Childbirth in Zambia

The maternal mortality rate is 224 deaths per 100,000 births, which is the 23rd highest in the world.[1][2] The mean age of mothers at birth is 19.3 years old, and the fertility rate is 5.72 children born per woman, which is the 7th highest in the world.[1] The contraceptive rate is only 40.8%, and the birth rate is the 4th highest in the world at 42.13 births/1,000 population.[1] Infectious disease is a key contributor to the poor health of the nation, and the risk is very high for diseases such as protozoal and bacterial diarrhea, hepatitis A, typhoid fever, malaria, dengue fever, schistosomiasis, and rabies. The adult prevalence rate of HIV/AIDS is 12.37%, which is the 7th highest in the world.[1]

Due to the poor health outcomes for mothers, and the challenges to access of care there is a significant impact on the culture of birth. Diversity in language and ethnicity plays a role in the diversity of care throughout Zambia. Establishing safety for the mother and baby through national health improvement, particularly concerning infectious disease and access to clean water, is a priority for Zambia.[3]

Pregnancy behaviors and beliefs

Source:[4]

Cultural beliefs during pregnancy, values and traditions can significantly affect individuals’ attitudes towards modes of delivery, their definitions of different modes, and the decisions they make in this regard. In order to develop a positive cultural and religious attitude towards vaginal delivery, women’s awareness has to be raised through various ways and the existing misconceptions need to be corrected.[5] While the woman is pregnant, extra precaution were taken as it is believed the women and her baby are in a physically and spiritually weaker state; this means they are more susceptible to sickness and evil forces. Preventative measures include changes in the women's nutrition. Certain foods are considered harmful to the fetus and should be avoided by the mother. For example, eating eggs while pregnant will cause the child to be born without hair.
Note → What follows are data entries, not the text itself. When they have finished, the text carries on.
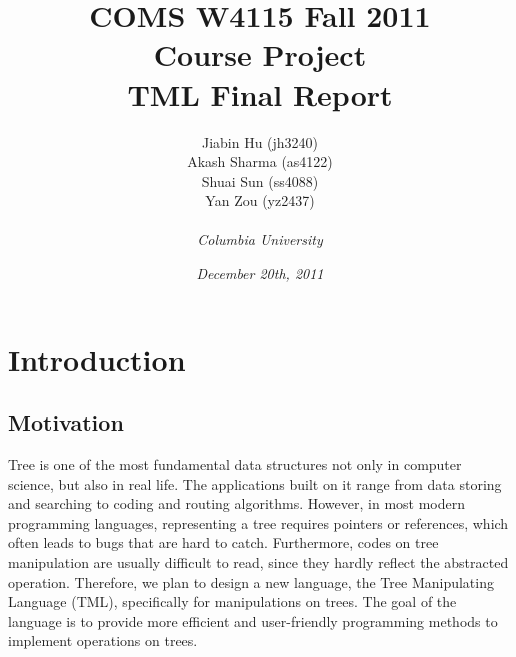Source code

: \documentclass[12pt,psfig,a4]{article}
\begin{document}
 
\pagestyle{plain} 
\newenvironment{code}
{\sffamily
 \setlength{\parskip}{0pt}
}
{}

\title{\vspace{2in}\textbf{
COMS W4115 Fall 2011\\
Course Project\\
TML Final Report}}
\author{
Jiabin Hu (jh3240)\\
Akash Sharma (as4122)\\
Shuai Sun (ss4088)\\
Yan Zou (yz2437)\\\\
\textit{Columbia University}
}
\date{\textit{December 20th, 2011}}
\maketitle

\pagebreak
\tableofcontents





\pagebreak


\section{Introduction}

\subsection{Motivation}
Tree is one of the most fundamental data structures not only in computer science, but also in real life. The applications built on it range from data storing and searching to coding and routing algorithms. However, in most modern programming languages, representing a tree requires pointers or references, which often leads to bugs that are hard to catch. Furthermore, codes on tree manipulation are usually difficult to read, since they hardly reflect the abstracted operation. Therefore, we plan to design a new language, the Tree Manipulating Language (TML), specifically for manipulations on trees. The goal of the language is to provide more efficient and user-friendly programming methods to implement operations on trees.
\end{document}
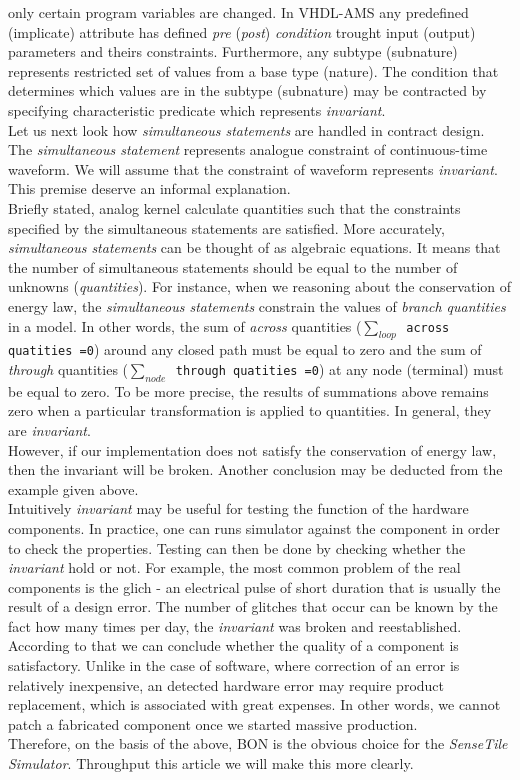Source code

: \documentclass{article}
\newcommand{\STS}{\emph{SenseTile Simulator}\xspace}
\newcommand{\inv}{\emph{invariant}\xspace}
\newcommand{\arcoss}{\emph{across}\xspace}
\newcommand{\through}{\emph{through}\xspace}
\begin{document}
only certain program variables are changed.
In VHDL-AMS any predefined (implicate) attribute 
has defined \emph{pre} (\emph{post}) \emph{condition} trought input (output)
parameters and theirs constraints. Furthermore, any subtype (subnature)
represents restricted set of values from a base type (nature).
The condition that determines which values are in the subtype (subnature) 
may be contracted by specifying characteristic predicate which represents \inv.\\
Let us next look how \emph{simultaneous statements} are handled in contract design.
The \emph{simultaneous statement} represents analogue constraint of
continuous-time waveform. We will assume that the constraint of waveform
represents \inv. This premise deserve an informal explanation.\\
Briefly stated, analog kernel calculate quantities such
that the constraints specified by the simultaneous statements are satisfied.
More accurately, \emph{simultaneous statements} can be thought of as
algebraic equations. It means that the number of simultaneous statements
should be equal to the number of unknowns (\emph{quantities}). 
For instance, when we reasoning about the conservation of energy law,
the \emph{simultaneous statements} constrain the values of \emph{branch quantities}
in a model.
In other words, the sum of \arcoss quantities (\texttt{$\sum_{loop}$ across quatities =0})
around any closed path must be equal to zero and the sum of \through
quantities (\texttt{$\sum_{node}$ through quatities =0}) at any node
(terminal) must be equal to zero. To be more precise, the results of summations 
above remains zero when a particular transformation is applied to quantities.
In general, they are \inv. \\
However, if our implementation does not satisfy the conservation of energy law, 
 then the invariant will be broken. 
Another conclusion may be deducted from the example given above.\\
Intuitively \inv may be useful for testing the function of the hardware components.
In practice, one can runs simulator against the component in order to check 
the properties. Testing can then be done by checking whether the \inv hold or not.
For example, the most common problem of the real components is the glich - an electrical pulse 
of short duration that is usually the result of a design error.
The number of glitches that occur can be known by the fact how many times per day, 
the \inv was broken and reestablished. According to that we can conclude whether the 
quality of a component is satisfactory. Unlike in the case of software, where 
correction of an error is relatively inexpensive, an detected hardware error 
may require product replacement, which is associated with great expenses. 
In other words, we cannot patch a fabricated component once we started massive production. \\
Therefore, on the basis of the above, BON is the obvious choice
for the \STS.
Throughput this article we will make this more clearly. 
\end{document}
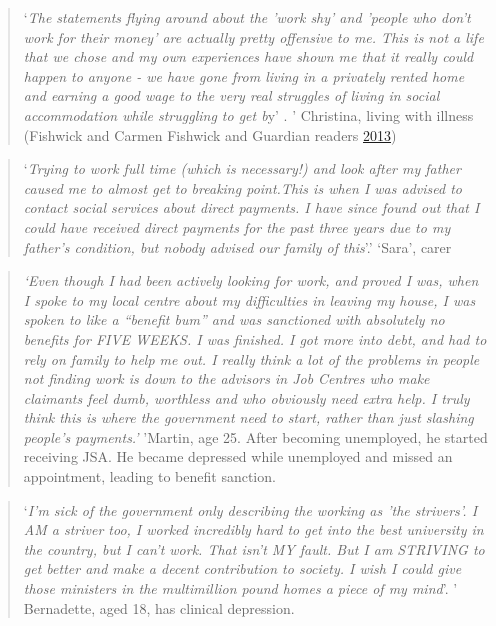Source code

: \documentclass[]{tufte-handout}
\begin{document}
\begin{quote}
`\emph{The statements flying around about the 'work shy' and 'people who
don't work for their money' are actually pretty offensive to me. This is
not a life that we chose and my own experiences have shown me that it
really could happen to anyone - we have gone from living in a privately
rented home and earning a good wage to the very real struggles of living
in social accommodation while struggling to get b}y' . ' Christina,
living with illness (Fishwick and Carmen Fishwick and Guardian readers
\protect\hyperlink{ref-Fishwick2013}{2013})
\end{quote}

\begin{quote}
`\emph{Trying to work full time (which is necessary!) and look after my
father caused me to almost get to breaking point.This is when I was
advised to contact social services about direct payments. I have since
found out that I could have received direct payments for the past three
years due to my father's condition, but nobody advised our family of
this}'.' `Sara', carer
\end{quote}

\begin{quote}
\emph{`Even though I had been actively looking for work, and proved I
was, when I spoke to my local centre about my difficulties in leaving my
house, I was spoken to like a ``benefit bum'' and was sanctioned with
absolutely no benefits for FIVE WEEKS. I was finished. I got more into
debt, and had to rely on family to help me out. I really think a lot of
the problems in people not finding work is down to the advisors in Job
Centres who make claimants feel dumb, worthless and who obviously need
extra help. I truly think this is where the government need to start,
rather than just slashing people's payments.'} 'Martin, age 25. After
becoming unemployed, he started receiving JSA. He became depressed while
unemployed and missed an appointment, leading to benefit sanction.
\end{quote}

\begin{quote}
`\emph{I'm sick of the government only describing the working as 'the
strivers'. I AM a striver too, I worked incredibly hard to get into the
best university in the country, but I can't work. That isn't MY fault.
But I am STRIVING to get better and make a decent contribution to
society. I wish I could give those ministers in the multimillion pound
homes a piece of my mind}'. ' Bernadette, aged 18, has clinical
depression.
\end{quote}
\end{document}
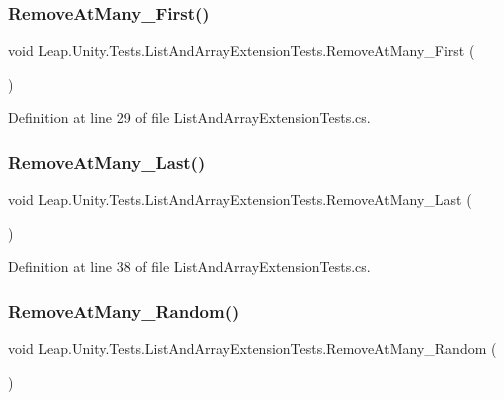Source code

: \subsubsection{\texorpdfstring{RemoveAtMany\_First()}{RemoveAtMany\_First()}}
{\footnotesize\ttfamily void Leap.\+Unity.\+Tests.\+List\+And\+Array\+Extension\+Tests.\+Remove\+At\+Many\+\_\+\+First (\begin{DoxyParamCaption}{ }\end{DoxyParamCaption})}



Definition at line 29 of file List\+And\+Array\+Extension\+Tests.\+cs.

\mbox{\label{class_leap_1_1_unity_1_1_tests_1_1_list_and_array_extension_tests_a778b1a1071d9ed1abd2a85589647dce6}} 
\subsubsection{\texorpdfstring{RemoveAtMany\_Last()}{RemoveAtMany\_Last()}}
{\footnotesize\ttfamily void Leap.\+Unity.\+Tests.\+List\+And\+Array\+Extension\+Tests.\+Remove\+At\+Many\+\_\+\+Last (\begin{DoxyParamCaption}{ }\end{DoxyParamCaption})}



Definition at line 38 of file List\+And\+Array\+Extension\+Tests.\+cs.

\mbox{\label{class_leap_1_1_unity_1_1_tests_1_1_list_and_array_extension_tests_ac0182d00b85b4201d4d3d4529b97a41f}} 
\subsubsection{\texorpdfstring{RemoveAtMany\_Random()}{RemoveAtMany\_Random()}}
{\footnotesize\ttfamily void Leap.\+Unity.\+Tests.\+List\+And\+Array\+Extension\+Tests.\+Remove\+At\+Many\+\_\+\+Random (\begin{DoxyParamCaption}{ }\end{DoxyParamCaption})}



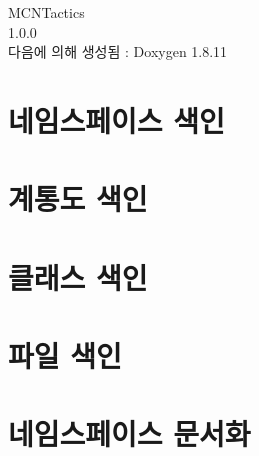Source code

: \documentclass[twoside]{book}
\newcommand{\+}{\discretionary{\mbox{\scriptsize$\hookleftarrow$}}{}{}}
\newcommand{\clearemptydoublepage}{%
  \newpage{\pagestyle{empty}\cleardoublepage}%
}
\begin{document}
\hypersetup{pageanchor=false,
             bookmarksnumbered=true,
             pdfencoding=unicode
            }
\begin{titlepage}
\vspace*{7cm}
\begin{center}%
{\Large M\+C\+N\+Tactics \\[1ex]\large 1.\+0.\+0 }\\
\vspace*{1cm}
{\large 다음에 의해 생성됨 \+:  Doxygen 1.8.11}\\
\end{center}
\end{titlepage}
\clearemptydoublepage
\tableofcontents
\clearemptydoublepage
{}
\hypersetup{pageanchor=true}

\chapter{네임스페이스 색인}

\chapter{계통도 색인}

\chapter{클래스 색인}

\chapter{파일 색인}

\chapter{네임스페이스 문서화}

\end{document}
Eating fish could cause an infant abnormality.[6]

Postpartum care isn't widely accessible or accessed, but research has shown that access to antenatal care in preparation for the birth is associated with better postpartum care and contraceptive use.[7] Use of postpartum birth control and family planning leads to better maternal health outcomes, including a reduction in the number of pregnancies, reduced transmission of STIs, and overall decreased risk for maternal mortality.[8]
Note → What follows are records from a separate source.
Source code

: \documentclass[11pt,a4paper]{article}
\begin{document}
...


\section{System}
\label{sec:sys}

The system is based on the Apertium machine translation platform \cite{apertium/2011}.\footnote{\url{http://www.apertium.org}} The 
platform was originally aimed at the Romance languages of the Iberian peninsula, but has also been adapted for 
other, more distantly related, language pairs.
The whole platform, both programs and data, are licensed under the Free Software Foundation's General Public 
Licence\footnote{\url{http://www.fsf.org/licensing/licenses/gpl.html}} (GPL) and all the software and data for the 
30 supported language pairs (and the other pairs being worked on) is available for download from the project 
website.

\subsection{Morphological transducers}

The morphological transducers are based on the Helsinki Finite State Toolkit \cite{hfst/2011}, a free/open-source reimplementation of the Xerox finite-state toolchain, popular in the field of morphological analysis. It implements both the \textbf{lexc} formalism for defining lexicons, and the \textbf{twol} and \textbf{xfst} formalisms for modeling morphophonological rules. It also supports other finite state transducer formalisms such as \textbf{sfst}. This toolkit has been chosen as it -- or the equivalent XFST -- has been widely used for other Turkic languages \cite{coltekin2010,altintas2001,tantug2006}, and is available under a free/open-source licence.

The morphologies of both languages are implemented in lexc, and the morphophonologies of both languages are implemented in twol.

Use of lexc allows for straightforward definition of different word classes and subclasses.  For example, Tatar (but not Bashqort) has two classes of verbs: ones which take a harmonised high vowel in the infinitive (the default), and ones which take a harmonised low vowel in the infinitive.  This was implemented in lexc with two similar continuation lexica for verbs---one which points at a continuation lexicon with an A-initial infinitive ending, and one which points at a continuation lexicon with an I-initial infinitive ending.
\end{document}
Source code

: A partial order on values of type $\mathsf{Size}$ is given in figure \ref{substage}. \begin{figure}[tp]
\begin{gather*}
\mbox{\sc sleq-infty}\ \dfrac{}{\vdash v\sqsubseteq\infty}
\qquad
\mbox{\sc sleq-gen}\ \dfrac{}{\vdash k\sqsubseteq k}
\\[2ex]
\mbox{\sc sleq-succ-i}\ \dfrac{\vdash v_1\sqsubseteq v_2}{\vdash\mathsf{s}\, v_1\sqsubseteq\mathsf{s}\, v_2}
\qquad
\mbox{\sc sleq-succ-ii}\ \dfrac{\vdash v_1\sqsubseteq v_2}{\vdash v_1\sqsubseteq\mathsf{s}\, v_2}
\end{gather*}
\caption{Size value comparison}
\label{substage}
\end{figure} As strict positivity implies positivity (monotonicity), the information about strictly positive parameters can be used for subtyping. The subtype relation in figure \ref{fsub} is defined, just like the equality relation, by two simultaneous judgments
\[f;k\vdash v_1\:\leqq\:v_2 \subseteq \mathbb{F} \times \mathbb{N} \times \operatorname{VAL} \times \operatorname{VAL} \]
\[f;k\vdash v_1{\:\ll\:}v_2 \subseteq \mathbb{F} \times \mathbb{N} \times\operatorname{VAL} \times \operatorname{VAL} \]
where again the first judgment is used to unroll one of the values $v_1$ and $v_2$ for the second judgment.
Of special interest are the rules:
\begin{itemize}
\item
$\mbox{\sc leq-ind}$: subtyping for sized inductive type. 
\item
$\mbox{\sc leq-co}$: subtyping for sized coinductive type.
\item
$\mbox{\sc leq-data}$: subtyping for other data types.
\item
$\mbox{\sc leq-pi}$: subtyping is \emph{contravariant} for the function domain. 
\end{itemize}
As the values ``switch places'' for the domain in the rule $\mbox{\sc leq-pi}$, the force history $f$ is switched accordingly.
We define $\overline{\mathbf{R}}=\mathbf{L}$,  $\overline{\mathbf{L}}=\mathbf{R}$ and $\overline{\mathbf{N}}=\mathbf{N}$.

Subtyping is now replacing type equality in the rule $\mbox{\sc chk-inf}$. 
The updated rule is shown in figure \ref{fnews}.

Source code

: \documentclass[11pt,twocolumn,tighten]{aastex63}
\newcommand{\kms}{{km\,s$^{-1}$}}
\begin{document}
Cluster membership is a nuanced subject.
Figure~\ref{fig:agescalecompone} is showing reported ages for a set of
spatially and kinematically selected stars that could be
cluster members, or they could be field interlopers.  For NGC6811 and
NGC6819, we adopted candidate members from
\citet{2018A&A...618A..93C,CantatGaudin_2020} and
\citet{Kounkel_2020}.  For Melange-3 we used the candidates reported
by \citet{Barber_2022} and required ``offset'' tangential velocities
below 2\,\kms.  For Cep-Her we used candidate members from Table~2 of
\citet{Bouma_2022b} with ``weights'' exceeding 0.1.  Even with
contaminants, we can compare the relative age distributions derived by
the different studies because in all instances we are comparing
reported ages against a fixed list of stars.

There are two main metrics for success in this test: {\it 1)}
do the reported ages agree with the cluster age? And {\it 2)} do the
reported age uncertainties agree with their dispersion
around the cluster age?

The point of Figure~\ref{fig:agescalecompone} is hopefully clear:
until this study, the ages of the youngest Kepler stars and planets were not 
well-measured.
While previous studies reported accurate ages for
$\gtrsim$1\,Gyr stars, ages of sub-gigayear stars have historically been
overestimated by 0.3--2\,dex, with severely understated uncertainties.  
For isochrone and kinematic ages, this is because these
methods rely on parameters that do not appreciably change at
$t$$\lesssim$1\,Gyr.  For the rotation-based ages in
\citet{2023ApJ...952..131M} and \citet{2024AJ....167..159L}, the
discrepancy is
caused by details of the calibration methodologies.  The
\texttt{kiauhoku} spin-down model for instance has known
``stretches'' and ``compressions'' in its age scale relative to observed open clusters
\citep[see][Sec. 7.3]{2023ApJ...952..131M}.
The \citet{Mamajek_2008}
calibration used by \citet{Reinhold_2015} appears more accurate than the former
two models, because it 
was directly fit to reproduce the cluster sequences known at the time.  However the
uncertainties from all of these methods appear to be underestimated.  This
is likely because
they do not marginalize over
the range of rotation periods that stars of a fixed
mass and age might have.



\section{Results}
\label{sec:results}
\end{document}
Access to clean drinking water is a major concern in Zambia. 85.6% of the population in urban areas and 51.3% of the population in rural areas as access to improved water sources, and 14.4% of the urban population and 48.7% of the rural population has access to unimproved water sources. Access to sanitation facility access is unimproved in 44.4% of the urban population and 64.3% in the rural population.[1]

Women are not allowed to have sexual intercourse after the eighth month of pregnancy, this is believed to prevent the baby to have “white stuff” (vernix) on their skin when they are born.[9] Furthermore, extramarital relations are believed to bring harm to the baby.[9]
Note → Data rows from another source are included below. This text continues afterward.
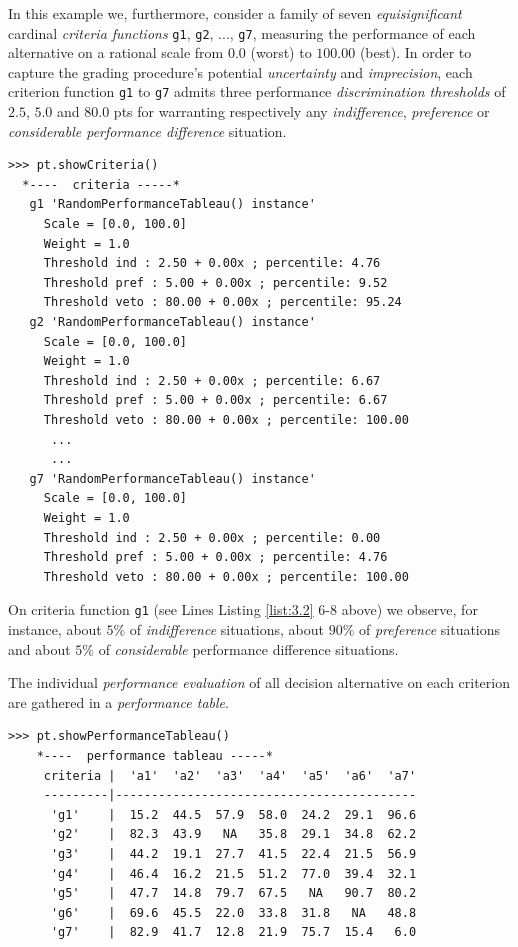 In this example we, furthermore, consider a family of seven \emph{equisignificant} cardinal \emph{criteria functions} \texttt{g1}, \texttt{g2}, ..., \texttt{g7}, measuring the performance of each alternative on a rational scale from $0.0$ (worst) to $100.00$ (best). In order to capture the grading procedure's potential \emph{uncertainty} and \emph{imprecision}, each criterion function \texttt{g1} to \texttt{g7} admits three performance \emph{discrimination thresholds} of $2.5$, $5.0$ and $80.0$ pts for warranting respectively any \emph{indifference}, \emph{preference} or \emph{considerable performance difference} situation.
\begin{lstlisting}[caption={Inspecting the performance criteria.},label=list:3.2]
>>> pt.showCriteria()
  *----  criteria -----*
   g1 'RandomPerformanceTableau() instance'
     Scale = [0.0, 100.0]
     Weight = 1.0
     Threshold ind : 2.50 + 0.00x ; percentile: 4.76
     Threshold pref : 5.00 + 0.00x ; percentile: 9.52
     Threshold veto : 80.00 + 0.00x ; percentile: 95.24
   g2 'RandomPerformanceTableau() instance'
     Scale = [0.0, 100.0]
     Weight = 1.0
     Threshold ind : 2.50 + 0.00x ; percentile: 6.67
     Threshold pref : 5.00 + 0.00x ; percentile: 6.67
     Threshold veto : 80.00 + 0.00x ; percentile: 100.00
      ...
      ...
   g7 'RandomPerformanceTableau() instance'
     Scale = [0.0, 100.0]
     Weight = 1.0
     Threshold ind : 2.50 + 0.00x ; percentile: 0.00
     Threshold pref : 5.00 + 0.00x ; percentile: 4.76
     Threshold veto : 80.00 + 0.00x ; percentile: 100.00
\end{lstlisting}
On criteria function \texttt{g1} (see Lines Listing \ref{list:3.2} 6-8 above) we observe, for instance, about $5\%$ of \emph{indifference} situations, about $90\%$ of \emph{preference} situations and about $5\%$ of \emph{considerable} performance difference situations.

The individual \emph{performance evaluation} of all decision alternative on each criterion are gathered in a \emph{performance table}.
\begin{lstlisting}[caption={Inspecting the performance table},label=list:3.3]
>>> pt.showPerformanceTableau()
    *----  performance tableau -----*
     criteria |  'a1'  'a2'  'a3'  'a4'  'a5'  'a6'  'a7'   
     ---------|------------------------------------------
      'g1'    |  15.2  44.5  57.9  58.0  24.2  29.1  96.6  
      'g2'    |  82.3  43.9   NA   35.8  29.1  34.8  62.2  
      'g3'    |  44.2  19.1  27.7  41.5  22.4  21.5  56.9  
      'g4'    |  46.4  16.2  21.5  51.2  77.0  39.4  32.1  
      'g5'    |  47.7  14.8  79.7  67.5   NA   90.7  80.2  
      'g6'    |  69.6  45.5  22.0  33.8  31.8   NA   48.8  
      'g7'    |  82.9  41.7  12.8  21.9  75.7  15.4   6.0  
\end{lstlisting}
There are certain food women are allowed to and are not allowed to eat during pregnancy and labor, as they could have a lasting effect of the child's health. For example, women are not allowed to eat eggs.[9]

Labor

Labor usually takes place in the home of the laboring women, should complications arise they are transferred to a maternity birthing center. However, due to geographic constraints sometime transportation is not an option, these geographic barriers contribute to the poor maternal health outcomes.[10]

Labor is meant to be a private matter between the women and a few support people, the woman will often isolate herself from those not acting as support people during her laboring. Males are also not allowed to be a part of the laboring process.[10]

Laboring mothers often behave in ways that conform to societal expectations in terms how a laboring mother should act. For example, it is the belief that mothers should not should not be vocal during the delivery process as it could lead to complications for the baby.[9]

Women are encouraged by their mbusa to push whenever they experience pain. Mbusas will also utilize, pieces of clothing called a chitenge to assist women into different positions, in an attempt to alleviate some of their pain.[9]

Three to four women are allowed to be present during the labor and delivery process. These women are usually relatives or close friends such as: daughters, sisters, nieces, neighbors, and co-wives. Should a woman tell more than a few close relatives and friends she is in labor it is believed that she will become bewitched and complications will occur during the labor process.[9] Laboring and mothers giving birth preferred to have someone close by acting as a support person for them, however when naming the person they want to be there, a husband or male support person is usually not named.[11]

Mbusas operate under the assumption that less interference during the laboring process is better. However, at times they will employ a variety of strategies to accelerate the labor process. These include: providing fundal pressure, using a cooking stick to provide pressure in their mouth, and physically moving the mother. The gag reflex is used to help speed up either the labor process or the delivery of the placenta.[9]

Birth

Only 5.4% of birth in Zambia are attended by a trained traditional birth attendant. Most laboring women will have a social support person present during the antepartum period, however if a woman gives birth in a hospital, the support person will, most likely, not be present during the actual laboring process. These women are called “mbusas”. Mbusas and those providing support during the laboring process have not received any formal education or training surround care of the laboring women. In most cases they do not have the skills needed to handle obstetrical emergencies. In those cases, they choose to accompany the laboring mothers to maternity units rather than delivering in the home. The major roles of mbusas during the laboring process is to provide emotional support to the mother.[9]

When mothers are brought into maternity centers, often do not have any direction making power. Many of the mbusas and those to bring the mothers to the maternity center are often only allowed in the room during visiting hours, however many women will choose to wait outside the unit. Should a mother be able to labor at home most of the power still belongs to them throughout the whole process. Furthermore, women who give birth in a medical center are subjected to more of the “coercive obstetric procedures” these include birthing positions that are convenient for the health care provider but not the laboring women.[12]

53% of births occur in the home. The majority of the rest of the birth occur in maternity centers and hospitals. There seems to be a divide between those who gave birth in health care centers as opposed to those who gave at home. This is evidence by the fact that those who gave birth at home, do not receive as much postpartum as those who give birth in a healthcare setting. The women who choose to have a birth at home, states that they feel unwelcome at postpartum care clinics.[7]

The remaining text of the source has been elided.